Остановимся на некоторых особенностях повествовательной структуры романов Набокова, сопоставив их с характерными типами организации повествования в литературе романтической эпохи. Исследование нарративных моделей набоковских текстов в соотнесении с традицией[353]
служит закономерным продолжением мотивно-тематического анализа. Поскольку затрагиваемые вопросы, безусловно, требуют самого широкого комплексного исследования, представленные ниже наблюдения носят в значительной степени предварительный характер.В кругу нарратологических проблем набоковедения важное место занимает проблема так называемого ненадежного повествователя[354]

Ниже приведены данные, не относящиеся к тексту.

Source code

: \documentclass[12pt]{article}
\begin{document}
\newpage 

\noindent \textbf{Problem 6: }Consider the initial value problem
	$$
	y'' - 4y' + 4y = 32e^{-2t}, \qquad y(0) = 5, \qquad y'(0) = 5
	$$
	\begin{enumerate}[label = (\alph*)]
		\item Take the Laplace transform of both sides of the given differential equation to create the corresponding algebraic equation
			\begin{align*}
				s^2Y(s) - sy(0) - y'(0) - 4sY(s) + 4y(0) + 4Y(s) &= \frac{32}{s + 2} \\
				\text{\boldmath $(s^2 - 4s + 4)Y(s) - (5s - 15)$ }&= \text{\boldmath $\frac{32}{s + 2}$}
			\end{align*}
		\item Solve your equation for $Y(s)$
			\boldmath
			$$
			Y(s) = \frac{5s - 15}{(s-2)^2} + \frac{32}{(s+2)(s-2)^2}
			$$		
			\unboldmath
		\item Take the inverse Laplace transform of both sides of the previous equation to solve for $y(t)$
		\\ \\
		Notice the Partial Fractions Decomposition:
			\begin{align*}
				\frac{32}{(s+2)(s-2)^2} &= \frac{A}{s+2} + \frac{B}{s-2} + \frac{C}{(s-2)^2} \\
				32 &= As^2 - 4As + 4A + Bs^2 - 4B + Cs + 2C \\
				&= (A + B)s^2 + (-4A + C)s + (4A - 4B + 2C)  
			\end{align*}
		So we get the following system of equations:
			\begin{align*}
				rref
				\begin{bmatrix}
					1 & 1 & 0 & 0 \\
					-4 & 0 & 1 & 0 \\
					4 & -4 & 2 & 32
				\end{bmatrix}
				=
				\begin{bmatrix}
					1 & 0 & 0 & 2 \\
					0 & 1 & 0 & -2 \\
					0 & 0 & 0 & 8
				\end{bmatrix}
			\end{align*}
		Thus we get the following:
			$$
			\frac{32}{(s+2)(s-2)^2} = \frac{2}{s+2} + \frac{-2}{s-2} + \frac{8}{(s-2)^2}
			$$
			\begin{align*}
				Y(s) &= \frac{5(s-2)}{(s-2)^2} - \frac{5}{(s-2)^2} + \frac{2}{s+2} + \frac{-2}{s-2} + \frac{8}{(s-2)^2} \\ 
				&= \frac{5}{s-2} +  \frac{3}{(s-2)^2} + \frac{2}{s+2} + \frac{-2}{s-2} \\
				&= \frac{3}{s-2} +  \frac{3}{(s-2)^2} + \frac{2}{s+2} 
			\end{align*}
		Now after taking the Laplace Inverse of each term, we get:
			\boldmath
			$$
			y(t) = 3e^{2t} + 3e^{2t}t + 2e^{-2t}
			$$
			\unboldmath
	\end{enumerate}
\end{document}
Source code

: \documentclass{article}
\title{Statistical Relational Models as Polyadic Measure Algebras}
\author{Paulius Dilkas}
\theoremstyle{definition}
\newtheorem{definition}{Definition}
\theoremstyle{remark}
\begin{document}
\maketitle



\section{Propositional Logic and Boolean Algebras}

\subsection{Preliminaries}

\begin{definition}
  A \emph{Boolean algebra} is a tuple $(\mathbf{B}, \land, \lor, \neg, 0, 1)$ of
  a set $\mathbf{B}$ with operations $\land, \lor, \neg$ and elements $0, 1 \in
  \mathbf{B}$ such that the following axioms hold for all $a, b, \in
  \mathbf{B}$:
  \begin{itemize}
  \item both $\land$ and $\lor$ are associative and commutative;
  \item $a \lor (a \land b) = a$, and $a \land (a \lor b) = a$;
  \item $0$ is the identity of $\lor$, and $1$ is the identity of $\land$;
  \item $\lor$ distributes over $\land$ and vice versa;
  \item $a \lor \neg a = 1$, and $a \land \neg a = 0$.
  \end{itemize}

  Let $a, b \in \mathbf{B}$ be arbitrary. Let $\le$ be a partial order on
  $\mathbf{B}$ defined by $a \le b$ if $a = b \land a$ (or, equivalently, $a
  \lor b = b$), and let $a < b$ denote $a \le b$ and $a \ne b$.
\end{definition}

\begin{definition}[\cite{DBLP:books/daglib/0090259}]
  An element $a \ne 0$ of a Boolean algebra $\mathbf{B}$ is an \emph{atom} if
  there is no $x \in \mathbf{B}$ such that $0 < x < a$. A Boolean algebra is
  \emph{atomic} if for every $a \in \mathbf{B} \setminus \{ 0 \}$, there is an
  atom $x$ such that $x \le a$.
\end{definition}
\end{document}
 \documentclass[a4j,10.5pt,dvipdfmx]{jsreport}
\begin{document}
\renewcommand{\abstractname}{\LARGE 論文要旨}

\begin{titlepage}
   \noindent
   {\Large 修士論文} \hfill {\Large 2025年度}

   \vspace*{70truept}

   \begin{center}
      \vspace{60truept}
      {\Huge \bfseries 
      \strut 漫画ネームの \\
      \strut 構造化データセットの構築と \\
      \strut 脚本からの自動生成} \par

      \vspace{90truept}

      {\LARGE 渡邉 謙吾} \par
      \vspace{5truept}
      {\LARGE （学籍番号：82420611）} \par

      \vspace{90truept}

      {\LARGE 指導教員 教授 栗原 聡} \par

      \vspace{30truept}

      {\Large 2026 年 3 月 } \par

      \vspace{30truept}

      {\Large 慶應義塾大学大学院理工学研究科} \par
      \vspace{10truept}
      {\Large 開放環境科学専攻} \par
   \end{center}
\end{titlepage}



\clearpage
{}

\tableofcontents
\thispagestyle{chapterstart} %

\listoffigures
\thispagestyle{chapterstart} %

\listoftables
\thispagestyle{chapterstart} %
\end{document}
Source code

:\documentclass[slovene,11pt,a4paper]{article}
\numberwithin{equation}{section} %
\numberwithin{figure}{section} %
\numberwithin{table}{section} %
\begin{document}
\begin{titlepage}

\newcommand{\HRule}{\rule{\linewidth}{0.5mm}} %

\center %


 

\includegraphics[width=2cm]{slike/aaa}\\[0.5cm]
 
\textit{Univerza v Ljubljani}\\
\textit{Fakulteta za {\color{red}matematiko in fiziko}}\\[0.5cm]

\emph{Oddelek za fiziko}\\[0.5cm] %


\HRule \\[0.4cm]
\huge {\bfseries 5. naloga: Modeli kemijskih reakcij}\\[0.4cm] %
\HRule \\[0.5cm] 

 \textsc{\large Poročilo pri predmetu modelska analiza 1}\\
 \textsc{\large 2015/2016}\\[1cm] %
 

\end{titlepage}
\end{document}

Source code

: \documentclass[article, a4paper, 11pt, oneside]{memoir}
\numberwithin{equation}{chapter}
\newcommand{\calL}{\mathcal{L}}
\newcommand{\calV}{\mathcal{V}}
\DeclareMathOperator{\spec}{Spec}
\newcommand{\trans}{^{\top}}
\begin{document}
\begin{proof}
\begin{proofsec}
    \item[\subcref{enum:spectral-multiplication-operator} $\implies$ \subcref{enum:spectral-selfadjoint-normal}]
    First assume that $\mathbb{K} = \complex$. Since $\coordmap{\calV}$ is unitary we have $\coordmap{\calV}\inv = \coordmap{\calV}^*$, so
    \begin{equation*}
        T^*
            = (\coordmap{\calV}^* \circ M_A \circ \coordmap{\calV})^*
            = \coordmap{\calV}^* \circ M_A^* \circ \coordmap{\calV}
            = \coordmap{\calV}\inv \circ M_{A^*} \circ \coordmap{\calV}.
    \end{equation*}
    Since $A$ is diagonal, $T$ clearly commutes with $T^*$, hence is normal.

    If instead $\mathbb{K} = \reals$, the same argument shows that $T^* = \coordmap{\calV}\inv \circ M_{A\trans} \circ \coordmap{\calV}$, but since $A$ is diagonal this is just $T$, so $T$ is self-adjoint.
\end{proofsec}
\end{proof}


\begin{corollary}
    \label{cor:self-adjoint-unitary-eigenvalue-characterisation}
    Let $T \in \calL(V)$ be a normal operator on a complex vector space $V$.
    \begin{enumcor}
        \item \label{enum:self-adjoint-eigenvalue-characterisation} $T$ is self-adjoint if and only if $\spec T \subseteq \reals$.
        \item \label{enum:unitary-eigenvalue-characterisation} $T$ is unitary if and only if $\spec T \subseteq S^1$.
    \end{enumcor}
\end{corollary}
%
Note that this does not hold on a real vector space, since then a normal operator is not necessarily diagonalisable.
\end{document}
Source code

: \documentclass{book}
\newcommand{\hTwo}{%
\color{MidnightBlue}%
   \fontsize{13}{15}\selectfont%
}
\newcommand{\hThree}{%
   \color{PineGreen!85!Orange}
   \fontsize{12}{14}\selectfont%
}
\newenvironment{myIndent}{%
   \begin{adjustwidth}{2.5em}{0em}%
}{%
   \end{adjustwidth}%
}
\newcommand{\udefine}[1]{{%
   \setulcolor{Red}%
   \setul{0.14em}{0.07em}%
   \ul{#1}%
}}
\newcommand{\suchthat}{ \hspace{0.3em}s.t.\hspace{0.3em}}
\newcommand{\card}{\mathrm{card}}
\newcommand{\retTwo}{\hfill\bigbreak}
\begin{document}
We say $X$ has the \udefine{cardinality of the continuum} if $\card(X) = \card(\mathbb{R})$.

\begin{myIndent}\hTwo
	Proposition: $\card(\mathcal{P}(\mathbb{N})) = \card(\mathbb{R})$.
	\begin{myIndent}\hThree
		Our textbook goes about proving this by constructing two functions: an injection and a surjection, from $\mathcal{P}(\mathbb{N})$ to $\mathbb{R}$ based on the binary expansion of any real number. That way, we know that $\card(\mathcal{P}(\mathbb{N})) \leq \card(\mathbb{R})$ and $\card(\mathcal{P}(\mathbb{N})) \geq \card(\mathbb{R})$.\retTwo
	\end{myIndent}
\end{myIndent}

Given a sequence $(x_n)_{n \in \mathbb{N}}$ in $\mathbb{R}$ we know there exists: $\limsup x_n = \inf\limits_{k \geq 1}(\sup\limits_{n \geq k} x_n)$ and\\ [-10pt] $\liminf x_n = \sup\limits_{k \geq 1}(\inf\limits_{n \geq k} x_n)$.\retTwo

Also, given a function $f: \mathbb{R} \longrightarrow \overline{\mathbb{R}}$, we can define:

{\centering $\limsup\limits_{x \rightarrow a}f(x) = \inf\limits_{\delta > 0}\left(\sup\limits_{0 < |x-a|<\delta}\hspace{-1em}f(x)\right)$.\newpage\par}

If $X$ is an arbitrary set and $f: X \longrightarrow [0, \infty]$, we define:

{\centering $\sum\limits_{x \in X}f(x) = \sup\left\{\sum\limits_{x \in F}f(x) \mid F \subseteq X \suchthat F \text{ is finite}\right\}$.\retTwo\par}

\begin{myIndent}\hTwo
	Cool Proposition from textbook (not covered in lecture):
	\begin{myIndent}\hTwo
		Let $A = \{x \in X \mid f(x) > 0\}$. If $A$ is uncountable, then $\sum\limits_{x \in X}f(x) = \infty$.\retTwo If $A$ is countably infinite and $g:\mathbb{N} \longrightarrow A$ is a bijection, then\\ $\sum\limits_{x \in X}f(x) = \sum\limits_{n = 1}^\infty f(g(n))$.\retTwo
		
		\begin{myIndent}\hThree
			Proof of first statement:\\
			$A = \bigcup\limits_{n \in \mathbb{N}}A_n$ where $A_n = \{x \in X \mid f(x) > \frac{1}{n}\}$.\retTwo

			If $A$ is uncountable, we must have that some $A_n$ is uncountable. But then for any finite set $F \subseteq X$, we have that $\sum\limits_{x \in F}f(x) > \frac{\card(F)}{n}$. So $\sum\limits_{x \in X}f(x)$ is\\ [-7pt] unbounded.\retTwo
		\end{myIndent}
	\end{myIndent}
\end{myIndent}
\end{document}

. Этот термин может трактоваться прежде всего в узком смысле – как один из элементов персонажной структуры текста, действующее лицо произведения. На этом уровне ненадежные повествователи оказываются «фантазерами, лжецами, обманщиками, безумцами, слову которых нельзя полностью доверять, ибо они стремятся утаить или исказить правду, смешать воображаемое и действительное, чтобы навязать читателю собственную версию происходящего»[355]. Характерными примерами такого рода персонажей служат герои-жизнестроители повести «Соглядатай» (1930), романов «Отчаяние» (1934) и «Лолита» (1954)[356]. В более широком аспекте «ненадежность» повествователя не связана с этико-эстетическим обликом рассказчика-персонажа, а являет собой металитературную категорию, осмысляемую в рамках повествовательной стратегии Набокова, его игровой поэтики, которой присуща трансформация традиционных классических инстанций автора и персонажа, сложное перераспределение их функций[357].Система отношений «автор – повествователь – герой» функционирует у Набокова на разных структурных уровнях текста. На событийном уровне взаимодействие повествовательных категорий образует самостоятельный эстетико-металитературный сюжет произведения, занимающий господствующее положение по отношению к привычно понимаемой сюжетной канве как последовательности событий в жизни героев. Ведь, как тонко заметил П. Тамми, «набоковский нарратив… не иллюстрирует ничего, кроме самого себя»[358]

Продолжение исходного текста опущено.